Cachex v3.1.3 Cachex.Warmer behaviour View Source

Module controlling cache warmer behaviour definitions.

This module defines the cache warming implementation for Cachex, allowing the user to register warmers against a cache to populate the tables on an interval. Doing this allows for easy pulling against expensive values (such as those from a backing database or remote server), without risking heavy usage.

Warmers are fired on a schedule, and are exposed via a very simple behaviour of just an interval and a block to execute on the interval. It should be noted that this is a moving interval, and it resets after execution has completed.

Link to this section Summary

Callbacks

Executes actions to warm a cache instance on interval

Returns the interval this warmer will execute on

Link to this section Callbacks

Link to this callback execute(state) View Source
execute(state :: any()) ::
  :ignore
  | {:ok, pairs :: [{key :: any(), value :: any()}]}
  | {:ok, pairs :: [{key :: any(), value :: any()}], options :: Keyword.t()}

Executes actions to warm a cache instance on interval.

This can either return values to set in the cache, or the atom :ignore to signal that there’s nothing to be set at this point in time. Values to be set should be returned as { :ok, pairs } where pairs is a list of { key, value } pairs to place into the cache via Cachex.put_many/3.

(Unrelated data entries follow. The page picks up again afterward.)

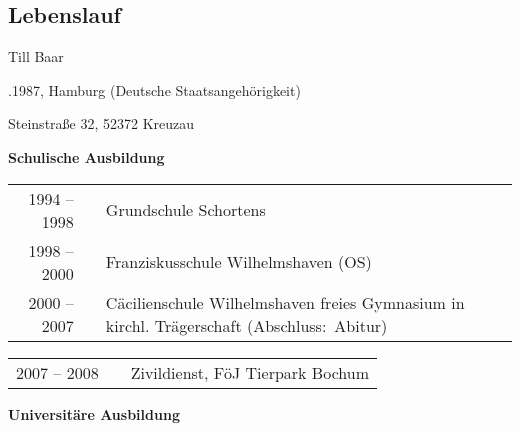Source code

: \begin{otherlanguage}{german}

\chapter*{Lebenslauf}

{\LARGE Till Baar}

\vspace{\baselineskip}

.1987, Hamburg \hfill (Deutsche Staatsangehörigkeit)

\vspace{0.5\baselineskip}

\noindent Steinstraße 32, 52372 Kreuzau

\vspace{0.5\baselineskip}

\noindent\textbf{Schulische Ausbildung}\dotfill

\vspace{0.5\baselineskip}

\renewcommand{\arraystretch}{1.25}
\noindent\begin{tabularx}{\textwidth}{rcX}
1994 -- 1998 & & Grundschule Schortens \\
1998 -- 2000 & & Franziskusschule Wilhelmshaven (OS) \\
2000 -- 2007 & & Cäcilienschule Wilhelmshaven \newline freies Gymnasium in
                 kirchl. Trägerschaft \newline
                 \hspace*{\fill} (Abschluss:~Abitur) \\
\end{tabularx}

\vspace{\dp\strutbox}
\noindent\dotfill
\vspace{\dp\strutbox}

\noindent\begin{tabularx}{\textwidth}{rcX}
2007 -- 2008 & & Zivildienst, FöJ Tierpark Bochum \\
\end{tabularx}

\vspace{\dp\strutbox}
\noindent\textbf{Universitäre Ausbildung}\dotfill
\vspace{\dp\strutbox}


\end{otherlanguage}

If you wish to provide expiration against the keys, you can return a Tuple in the form { :ok, pairs, opts } where opts is a list of options as accepted by the Cachex.put_many/3 function, thus allowing you to expire your warmed data. Unless this is provided, there is no explicit expiration associated with warmed values (as predicting the appropriate expiration is not possible).

The argument provided here is the one provided as state to the warmer records at cache configuration time; it will be nil if none was provided.

Returns the interval this warmer will execute on.

This must be an integer representing a count of milliseconds to wait before the next execution of the warmer. Anything else will cause either invalidation errors on cache startup, or crashes at runtime.